See [docs/github-action.md](docs/github-action.md) for a complete GitHub Actions

workflow. ContextForge also runs this audit against itself.

By default, `audit` is repo-first and does not scan local session history. Add

`--codex`, `--claude`, or `--demo` when you want session usage included.

Security audit details live in [docs/security-audit.md](docs/security-audit.md).

Public malicious-context benchmark details live in

[docs/security-benchmark.md](docs/security-benchmark.md).

Codex JSONL parser coverage is documented in

[docs/codex-session-formats.md](docs/codex-session-formats.md).

npm publish preparation is documented in [docs/npm-publish.md](docs/npm-publish.md).

First-run readiness checks are documented in [docs/doctor.md](docs/doctor.md).

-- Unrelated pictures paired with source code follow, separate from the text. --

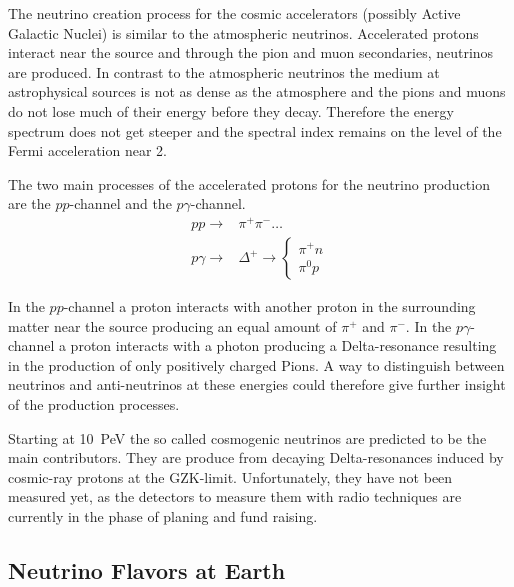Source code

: The neutrino creation process for the cosmic accelerators (possibly Active Galactic Nuclei) is similar to the atmospheric neutrinos.
Accelerated protons interact near the source and through the pion and muon secondaries, neutrinos are produced.
In contrast to the atmospheric neutrinos the medium at astrophysical sources is not as dense as the atmosphere and the pions and muons do not lose much of their energy before they decay.
Therefore the energy spectrum does not get steeper and the spectral index remains on the level of the Fermi acceleration near 2.

The two main processes of the accelerated protons for the neutrino production are the $pp$-channel and the $p\gamma$-channel.
\begin{align}
    p p \to & \pi^+ \pi^- \dots \\
    p \gamma \to & \Delta^+ \to \begin{cases} \pi^+ n \\ \pi^0 p \end{cases}
\end{align}

In the $pp$-channel a proton interacts with another proton in the surrounding matter near the source producing an equal amount of $\pi^+$ and $\pi^-$.
In the $p\gamma$-channel a proton interacts with a photon producing a Delta-resonance resulting in the production of only positively charged Pions.
A way to distinguish between neutrinos and anti-neutrinos at these energies could therefore give further insight of the production processes.

Starting at \SI{10}{PeV} the so called cosmogenic neutrinos are predicted to be the main contributors.
They are produce from decaying Delta-resonances induced by cosmic-ray protons at the GZK-limit.
Unfortunately, they have not been measured yet, as the detectors to measure them with radio techniques are currently in the phase of planing and fund raising.

\subsection{Neutrino Flavors at Earth} \label{sec:nu_osc}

## Research-backed Positioning

ContextForge learns from popular tools like Repomix, ccusage, AGENTS.md,

context-mode, Claude Context, and LLMLingua, but focuses on a narrower gap:

**CI-ready context quality audits for coding-agent repositories.**

See [docs/research/adjacent-tools.md](docs/research/adjacent-tools.md).

## Current Status

ContextForge v0.16.1 is a public MVP CLI with:

- Claude Code and Codex JSONL fixture scanners

- bounded local session scanning fallbacks

- first-run `contextforge doctor` readiness report with JSON output

- token usage summaries

- context health audit with nested monorepo instruction discovery

- context security audit with nested monorepo instruction discovery

- public malicious-context benchmark fixtures

- cache stability audit

- task-specific Markdown context packs with session-derived scoring

- HTML report generation

- SARIF output for GitHub Code Scanning

- Markdown summaries for GitHub Actions job summaries

- real README report screenshot generated from the CLI

- DCO-based contribution flow

- CI-ready `contextforge audit` dogfood workflow

- reusable GitHub Action entrypoint

- `contextforge init --github-action` scaffolding for one-command CI setup

- manual npm publish workflow draft with OIDC/trusted-publishing preparation

## Roadmap

- **v0.1.0:** CLI MVP, demo mode, scanners, audits, report.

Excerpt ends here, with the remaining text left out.